Guillermo Gonzalez-Burgos

Takeaki Miyamae

Yosuke Nishihata

Olga L Krimer

David A Lewis

Affiliations

Soon will be listed here.

Abstract

Background: In schizophrenia, layer 3 pyramidal neurons (L3PNs) of the dorsolateral prefrontal cortex exhibit deficits in markers of excitatory synaptic inputs that are thought to disrupt the patterns of neural network activity essential for cognitive function. These deficits are usually interpreted under Irwin Feinberg's hypothesis of altered synaptic pruning, which postulates that normal periadolescent pruning, thought to preferentially eliminate weak/immature synapses, is altered in schizophrenia. However, it remains unknown whether periadolescent pruning on L3PNs in the primate dorsolateral prefrontal cortex selectively eliminates weak excitatory synapses or uniformly eliminates excitatory synapses across the full distribution of synaptic strengths.

Methods: To distinguish between these alternative models of synaptic pruning, we assessed the densities of dendritic spines, the site of most excitatory inputs to L3PNs, and the distributions of excitatory synaptic strengths in dorsolateral prefrontal cortex L3PNs from male and female monkeys across the periadolescent period of synaptic pruning.
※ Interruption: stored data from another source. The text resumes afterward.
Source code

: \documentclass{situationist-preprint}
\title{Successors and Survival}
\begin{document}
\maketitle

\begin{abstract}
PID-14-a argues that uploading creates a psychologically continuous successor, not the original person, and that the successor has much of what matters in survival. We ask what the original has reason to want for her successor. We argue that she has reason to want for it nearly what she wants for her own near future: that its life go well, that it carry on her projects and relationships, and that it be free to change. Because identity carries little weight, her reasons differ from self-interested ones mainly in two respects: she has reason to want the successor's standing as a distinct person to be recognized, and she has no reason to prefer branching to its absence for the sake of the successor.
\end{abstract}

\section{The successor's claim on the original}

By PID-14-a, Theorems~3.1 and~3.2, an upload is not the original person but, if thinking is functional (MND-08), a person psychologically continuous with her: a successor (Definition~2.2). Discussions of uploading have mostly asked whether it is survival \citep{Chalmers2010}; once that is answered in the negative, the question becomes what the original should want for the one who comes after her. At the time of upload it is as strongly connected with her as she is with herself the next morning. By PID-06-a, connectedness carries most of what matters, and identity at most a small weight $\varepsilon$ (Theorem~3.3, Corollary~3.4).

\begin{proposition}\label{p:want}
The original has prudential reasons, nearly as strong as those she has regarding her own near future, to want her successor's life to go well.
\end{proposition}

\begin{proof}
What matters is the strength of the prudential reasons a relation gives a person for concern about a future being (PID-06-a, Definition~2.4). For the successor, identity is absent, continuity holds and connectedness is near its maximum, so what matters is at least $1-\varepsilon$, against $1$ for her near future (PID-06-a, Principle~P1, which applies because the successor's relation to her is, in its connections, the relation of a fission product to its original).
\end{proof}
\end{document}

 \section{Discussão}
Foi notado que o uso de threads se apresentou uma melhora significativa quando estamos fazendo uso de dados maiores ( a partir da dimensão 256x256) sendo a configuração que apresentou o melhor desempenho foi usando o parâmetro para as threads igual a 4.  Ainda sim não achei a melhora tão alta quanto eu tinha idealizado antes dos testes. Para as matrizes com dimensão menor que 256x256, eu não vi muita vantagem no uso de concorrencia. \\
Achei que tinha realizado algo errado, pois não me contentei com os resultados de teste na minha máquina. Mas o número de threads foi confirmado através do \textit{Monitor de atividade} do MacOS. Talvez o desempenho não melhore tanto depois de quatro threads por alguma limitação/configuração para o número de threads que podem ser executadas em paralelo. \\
We used patch-clamp methods in acute brain slices to record miniature excitatory synaptic currents and intracellular filling with biocytin to quantify dendritic spines.

Results: On L3PNs, dendritic spines exhibited the expected age-related decline in density, but mean synaptic strength and the shape of synaptic strength distributions remained stable with age.
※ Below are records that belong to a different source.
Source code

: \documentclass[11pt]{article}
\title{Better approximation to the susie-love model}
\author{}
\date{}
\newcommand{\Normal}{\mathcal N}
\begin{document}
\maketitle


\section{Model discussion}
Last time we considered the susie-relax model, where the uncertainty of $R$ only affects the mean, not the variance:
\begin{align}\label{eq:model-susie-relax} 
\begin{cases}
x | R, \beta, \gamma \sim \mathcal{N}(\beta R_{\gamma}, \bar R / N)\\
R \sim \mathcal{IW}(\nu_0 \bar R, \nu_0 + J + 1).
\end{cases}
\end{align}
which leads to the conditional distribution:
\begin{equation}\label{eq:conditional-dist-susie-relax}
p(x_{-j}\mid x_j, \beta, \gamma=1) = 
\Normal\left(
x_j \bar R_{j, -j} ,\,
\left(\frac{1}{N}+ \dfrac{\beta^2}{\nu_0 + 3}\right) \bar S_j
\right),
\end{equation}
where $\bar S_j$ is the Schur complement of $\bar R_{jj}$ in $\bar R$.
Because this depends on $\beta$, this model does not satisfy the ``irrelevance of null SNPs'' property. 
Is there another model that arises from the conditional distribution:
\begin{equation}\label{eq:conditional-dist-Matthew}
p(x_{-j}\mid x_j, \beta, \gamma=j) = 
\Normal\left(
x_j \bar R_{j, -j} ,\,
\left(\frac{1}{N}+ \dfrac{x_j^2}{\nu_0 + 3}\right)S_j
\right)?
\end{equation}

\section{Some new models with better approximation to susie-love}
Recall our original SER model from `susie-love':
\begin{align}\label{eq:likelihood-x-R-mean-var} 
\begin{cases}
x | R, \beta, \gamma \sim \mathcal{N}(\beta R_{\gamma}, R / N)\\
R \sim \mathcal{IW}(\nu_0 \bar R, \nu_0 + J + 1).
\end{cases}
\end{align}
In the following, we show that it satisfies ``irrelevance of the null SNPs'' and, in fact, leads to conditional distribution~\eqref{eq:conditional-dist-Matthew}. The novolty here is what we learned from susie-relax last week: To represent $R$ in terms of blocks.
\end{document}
Conclusions: The absence of age-related differences in mean synaptic strength and synaptic strength distributions supports the model of a uniform pattern of synaptic pruning across the full range of synaptic strengths. The implications of these findings for the pathogenesis and functional consequences of dendritic spine deficits in schizophrenia are discussed.

Citing Articles

Cell Type-Specific Profiles and Developmental Trajectories of Transcriptomes in Primate Prefrontal Layer 3 Pyramidal Neurons: Implications for Schizophrenia.

Arion D, Enwright 3rd J, Gonzalez-Burgos G, Lewis D Am J Psychiatry. 2024; 181(10):920-934.

PMID: 39350613 PMC: 11446470. DOI: 10.1176/appi.ajp.20230541.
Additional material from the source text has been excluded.